If Quinn’s assertion that the new Volvo is 10 times less polluting than cars sold throughout the United States can hold up, his prediction may indeed come true. His agency estimates the added price of the Volvo system to be about $25 to $50 per car, with the price going down once mass production starts. The fuel savings alone will more than make up the difference.

The tests also showed the durability of these pollution controls, unlike the rapid deterioration afflict­ing the pollution controls on the Big Three cars.

The hydrocarbon and carbon monoxide emission levels from the Volvo system actually tested lower after 50,000 miles than at 4,000 miles, while the more-difficult-to-control oxides of nitrogen were just 14 per­cent higher at 50,000 miles than at 4,000 miles of durability testing.

Volvo has informed Quinn that it may extend use of its three-way sys­tem (0 its entire model line for 1978. If this occurs the Swedish company’s vehicles will exceed all state and federal requirements years before GM anticipates doing so.

The difference here between GM and Volvo — besides sheer size — is the difference between bad faith and good faith in meeting the health needs of people and the law. Volvo it­self has criticized the domestic manufacturers’ repeated negativism regarding the alleged cost of federal safety and health standards as dis­torted information “aimed purely at resisting regulations.”

Quinn wants to generate momentum from Volvo’s break­through to overcome what he calls the joint effort by President Ford and the auto companies “to weaken the Clean Air Act and roll back smog standards” in Congress.

He remembers that the domestic auto companies always have presented a united front.
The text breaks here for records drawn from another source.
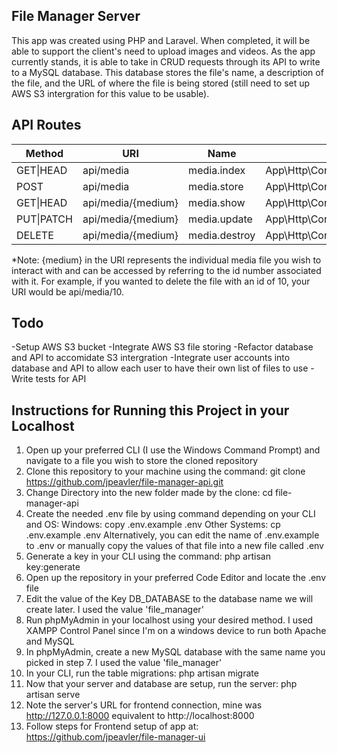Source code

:## File Manager Server

This app was created using PHP and Laravel. When completed, it will be able to support the client's need to upload images and videos. As the app currently stands, it is able to take in CRUD requests through its API to write to a MySQL database. This database stores the file's name, a description of the file, and the URL of where the file is being stored (still need to set up AWS S3 intergration for this value to be usable).

## API Routes

| Method     | URI                | Name          | Action                                       | Middleware |
|------------|--------------------|---------------|----------------------------------------------|------------|
| GET\|HEAD  | api/media          | media.index   | App\Http\Controllers\MediaController@index   | api        |
| POST       | api/media          | media.store   | App\Http\Controllers\MediaController@store   | api        |
| GET\|HEAD  | api/media/{medium} | media.show    | App\Http\Controllers\MediaController@show    | api        |
| PUT\|PATCH | api/media/{medium} | media.update  | App\Http\Controllers\MediaController@update  | api        |
| DELETE     | api/media/{medium} | media.destroy | App\Http\Controllers\MediaController@destroy | api        |

*Note: {medium} in the URI represents the individual media file you wish to interact with and can be accessed by referring to the id number associated with it. For example, if you wanted to delete the file with an id of 10, your URI would be api/media/10.

## Todo

-Setup AWS S3 bucket
-Integrate AWS S3 file storing
-Refactor database and API to accomidate S3 intergration
-Integrate user accounts into database and API to allow 
each user to have their own list of files to use
-Write tests for API

## Instructions for Running this Project in your Localhost

1. Open up your preferred CLI (I use the Windows Command Prompt)
and navigate to a file you wish to store the cloned repository
2. Clone this repository to your machine using the command:
    git clone https://github.com/jpeavler/file-manager-api.git
3. Change Directory into the new folder made by the clone:
    cd file-manager-api
4. Create the needed .env file by using command depending on your CLI and OS:
    Windows: copy .env.example .env
    Other Systems: cp .env.example .env
    Alternatively, you can edit the name of .env.example to .env or manually 
    copy the values of that file into a new file called .env
5. Generate a key in your CLI using the command:
    php artisan key:generate
6. Open up the repository in your preferred Code Editor and locate the .env file
7. Edit the value of the Key DB_DATABASE to the database name we will create later.
    I used the value 'file_manager'
8. Run phpMyAdmin in your localhost using your desired method.
    I used XAMPP Control Panel since I'm on a windows device
    to run both Apache and MySQL
9. In phpMyAdmin, create a new MySQL database with the same name you picked in step 7.
    I used the value 'file_manager'
10. In your CLI, run the table migrations:
    php artisan migrate
11. Now that your server and database are setup, run the server:
    php artisan serve
12. Note the server's URL for frontend connection, mine was http://127.0.0.1:8000
    equivalent to http://localhost:8000
13. Follow steps for Frontend setup of app at: https://github.com/jpeavler/file-manager-ui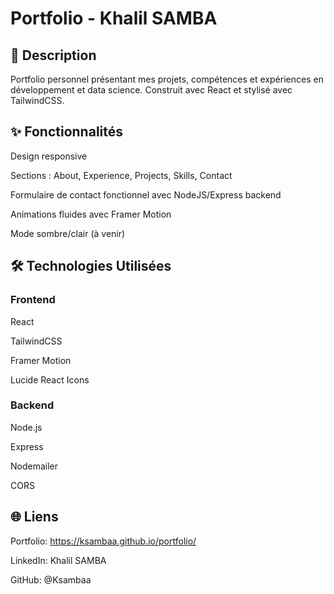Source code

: # Portfolio - Khalil SAMBA
## 🚀 Description
Portfolio personnel présentant mes projets, compétences et expériences en développement et data science. Construit avec React et stylisé avec TailwindCSS.
## ✨ Fonctionnalités

Design responsive

Sections : About, Experience, Projects, Skills, Contact

Formulaire de contact fonctionnel avec NodeJS/Express backend

Animations fluides avec Framer Motion

Mode sombre/clair (à venir)

## 🛠 Technologies Utilisées

### Frontend

React

TailwindCSS

Framer Motion

Lucide React Icons

### Backend

Node.js

Express

Nodemailer

CORS

## 🌐 Liens

Portfolio: https://ksambaa.github.io/portfolio/

LinkedIn: Khalil SAMBA

GitHub: @Ksambaa
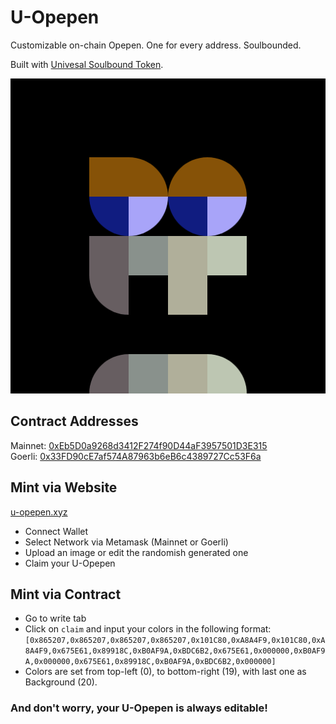 # U-Opepen
Customizable on-chain Opepen. One for every address. Soulbounded.  

Built with [Univesal Soulbound Token](https://github.com/eldief/USBT). 

<img src="/img/example.png" width="512" height="auto">

## Contract Addresses
Mainnet: [0xEb5D0a9268d3412F274f90D44aF3957501D3E315](https://etherscan.io/address/0xEb5D0a9268d3412F274f90D44aF3957501D3E315)  
Goerli: [0x33FD90cE7af574A87963b6eB6c4389727Cc53F6a](https://goerli.etherscan.io/address/0x33FD90cE7af574A87963b6eB6c4389727Cc53F6a)

## Mint via Website
[u-opepen.xyz](http://www.u-opepen.xyz/)

- Connect Wallet
- Select Network via Metamask (Mainnet or Goerli)
- Upload an image or edit the randomish generated one
- Claim your U-Opepen


## Mint via Contract
- Go to write tab
- Click on `claim` and input your colors in the following format: `[0x865207,0x865207,0x865207,0x865207,0x101C80,0xA8A4F9,0x101C80,0xA8A4F9,0x675E61,0x89918C,0xB0AF9A,0xBDC6B2,0x675E61,0x000000,0xB0AF9A,0x000000,0x675E61,0x89918C,0xB0AF9A,0xBDC6B2,0x000000]`
- Colors are set from top-left (0), to bottom-right (19), with last one as Background (20).

### And don't worry, your U-Opepen is always editable!
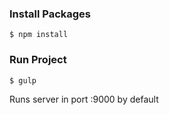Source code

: ### Install Packages

<code>$ npm install</code>

### Run Project 

<code>$ gulp</code>

Runs server in port :9000 by default

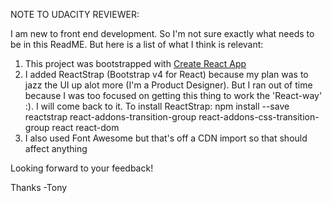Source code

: NOTE TO UDACITY REVIEWER:

I am new to front end development. So I'm not sure exactly what needs to be in this ReadME. But here is a list of what I think is relevant:

1) This project was bootstrapped with [Create React App](https://github.com/facebookincubator/create-react-app)
2) I added ReactStrap (Bootstrap v4 for React) because my plan was to jazz the UI up alot more (I'm a Product Designer). But I ran out of time because I was too focused on getting this thing to work the 'React-way' :). I will come back to it. To install ReactStrap: npm install --save reactstrap react-addons-transition-group react-addons-css-transition-group react react-dom
3) I also used Font Awesome but that's off a CDN import so that should affect anything

Looking forward to your feedback!

Thanks
-Tony


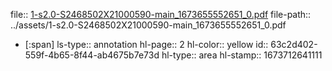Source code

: file:: [1-s2.0-S2468502X21000590-main_1673655552651_0.pdf](../assets/1-s2.0-S2468502X21000590-main_1673655552651_0.pdf)
file-path:: ../assets/1-s2.0-S2468502X21000590-main_1673655552651_0.pdf

- [:span]
  ls-type:: annotation
  hl-page:: 2
  hl-color:: yellow
  id:: 63c2d402-559f-4b65-8f44-ab4675b7e73d
  hl-type:: area
  hl-stamp:: 1673712641111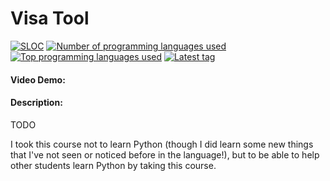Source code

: # Visa Tool
[![SLOC](https://sloc.xyz/github/erikw/cs50p-project)](#)
[![Number of programming languages used](https://img.shields.io/github/languages/count/erikw/cs50p-project)](#)
[![Top programming languages used](https://img.shields.io/github/languages/top/erikw/cs50p-project)](#)
[![Latest tag](https://img.shields.io/github/v/tag/erikw/cs50p-project)](https://github.com/erikw/cs50p-project/tags)

#### Video Demo:  <URL HERE>
#### Description:
TODO


I took this course not to learn Python (though I did learn some new things that I've not seen or noticed before in the language!), but to be able to help other students learn Python by taking this course.
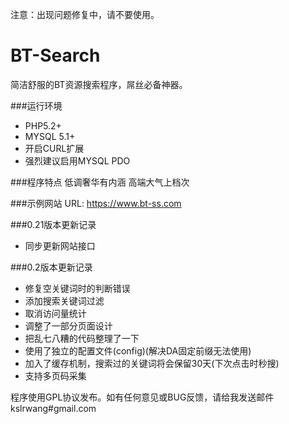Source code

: 注意：出现问题修复中，请不要使用。

BT-Search
=========
简洁舒服的BT资源搜索程序，屌丝必备神器。

###运行环境
* PHP5.2+
* MYSQL 5.1+
* 开启CURL扩展
* 强烈建议启用MYSQL PDO

###程序特点
低调奢华有内涵 高端大气上档次

###示例网站
URL: https://www.bt-ss.com

###0.21版本更新记录
* 同步更新网站接口

###0.2版本更新记录
* 修复空关键词时的判断错误
* 添加搜索关键词过滤
* 取消访问量统计
* 调整了一部分页面设计
* 把乱七八糟的代码整理了一下
* 使用了独立的配置文件(config)(解决DA固定前缀无法使用)
* 加入了缓存机制，搜索过的关键词将会保留30天(下次点击时秒搜)
* 支持多页码采集

程序使用GPL协议发布。如有任何意见或BUG反馈，请给我发送邮件 kslrwang#gmail.com
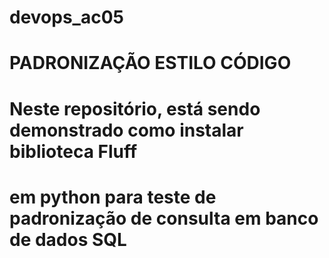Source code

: # devops_ac05

# PADRONIZAÇÃO ESTILO CÓDIGO  

# Neste repositório, está sendo demonstrado como instalar biblioteca Fluff  
# em python para teste de padronização de consulta em banco de dados SQL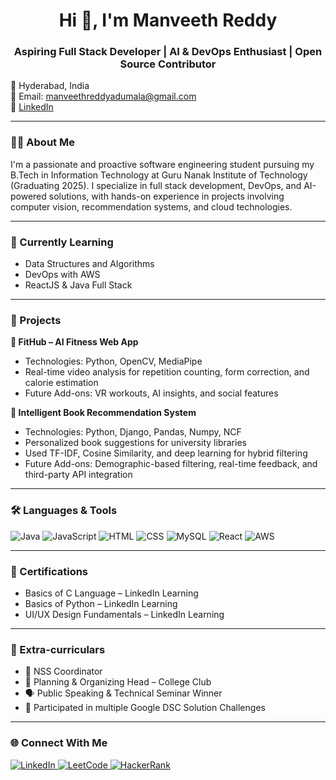 <h1 align="center">Hi 👋, I'm Manveeth Reddy</h1>
<h3 align="center">Aspiring Full Stack Developer | AI & DevOps Enthusiast | Open Source Contributor</h3>

📍 Hyderabad, India  
📧 Email: manveethreddyadumala@gmail.com  
🔗 [LinkedIn](https://www.linkedin.com/in/manveeth-reddy-3b6292256)

---

### 👨‍💻 About Me

I'm a passionate and proactive software engineering student pursuing my B.Tech in Information Technology at Guru Nanak Institute of Technology (Graduating 2025). I specialize in full stack development, DevOps, and AI-powered solutions, with hands-on experience in projects involving computer vision, recommendation systems, and cloud technologies.

---

### 🧠 Currently Learning

- Data Structures and Algorithms  
- DevOps with AWS  
- ReactJS & Java Full Stack  

---

### 💼 Projects

**🔹 FitHub – AI Fitness Web App**  
- Technologies: Python, OpenCV, MediaPipe  
- Real-time video analysis for repetition counting, form correction, and calorie estimation  
- Future Add-ons: VR workouts, AI insights, and social features  

**🔹 Intelligent Book Recommendation System**  
- Technologies: Python, Django, Pandas, Numpy, NCF  
- Personalized book suggestions for university libraries  
- Used TF-IDF, Cosine Similarity, and deep learning for hybrid filtering  
- Future Add-ons: Demographic-based filtering, real-time feedback, and third-party API integration

---

### 🛠️ Languages & Tools

![Java](https://img.shields.io/badge/Java-ED8B00?style=for-the-badge&logo=java&logoColor=white)
![JavaScript](https://img.shields.io/badge/JavaScript-F7DF1E?style=for-the-badge&logo=javascript&logoColor=black)
![HTML](https://img.shields.io/badge/HTML5-E34F26?style=for-the-badge&logo=html5&logoColor=white)
![CSS](https://img.shields.io/badge/CSS3-1572B6?style=for-the-badge&logo=css3&logoColor=white)
![MySQL](https://img.shields.io/badge/MySQL-005C84?style=for-the-badge&logo=mysql&logoColor=white)
![React](https://img.shields.io/badge/React-20232A?style=for-the-badge&logo=react&logoColor=61DAFB)
![AWS](https://img.shields.io/badge/AWS-FF9900?style=for-the-badge&logo=amazonaws&logoColor=white)

---

### 📜 Certifications

- Basics of C Language – LinkedIn Learning  
- Basics of Python – LinkedIn Learning  
- UI/UX Design Fundamentals – LinkedIn Learning  

---

### 🌱 Extra-curriculars

- 🏅 NSS Coordinator  
- 🧠 Planning & Organizing Head – College Club  
- 🗣️ Public Speaking & Technical Seminar Winner  
- 🧩 Participated in multiple Google DSC Solution Challenges  

---

### 🌐 Connect With Me

<p align="left">
  <a href="https://www.linkedin.com/in/manveeth-reddy-3b6292256" target="_blank">
    <img src="https://img.shields.io/badge/LinkedIn-blue?style=flat-square&logo=linkedin" alt="LinkedIn" />
  </a>
  <a href="https://leetcode.com/manveeth19/" target="_blank">
    <img src="https://img.shields.io/badge/LeetCode-000?style=flat-square&logo=LeetCode&logoColor=yellow" alt="LeetCode" />
  </a>
  <a href="https://www.hackerrank.com/manveethreddyad1" target="_blank">
    <img src="https://img.shields.io/badge/HackerRank-2EC866?style=flat-square&logo=HackerRank&logoColor=white" alt="HackerRank" />
  </a>
</p>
They are stubbornly avoiding the obligation to depollute their vehicles even though they agreed in 1969 to avoid collusion after the Justice Department charg­ed them with a 15-year smog con­spiracy.

Perhaps members of Congress will take the offensive in declaring to Gerald Ford and Henry Ford II that there will be no rollback of the 1970 Clean Air Act.

The callousness of the White House and the Big Three auto companies may possibly be defeated by the repercussions of a little competition and a lot of good judgment from Sweden.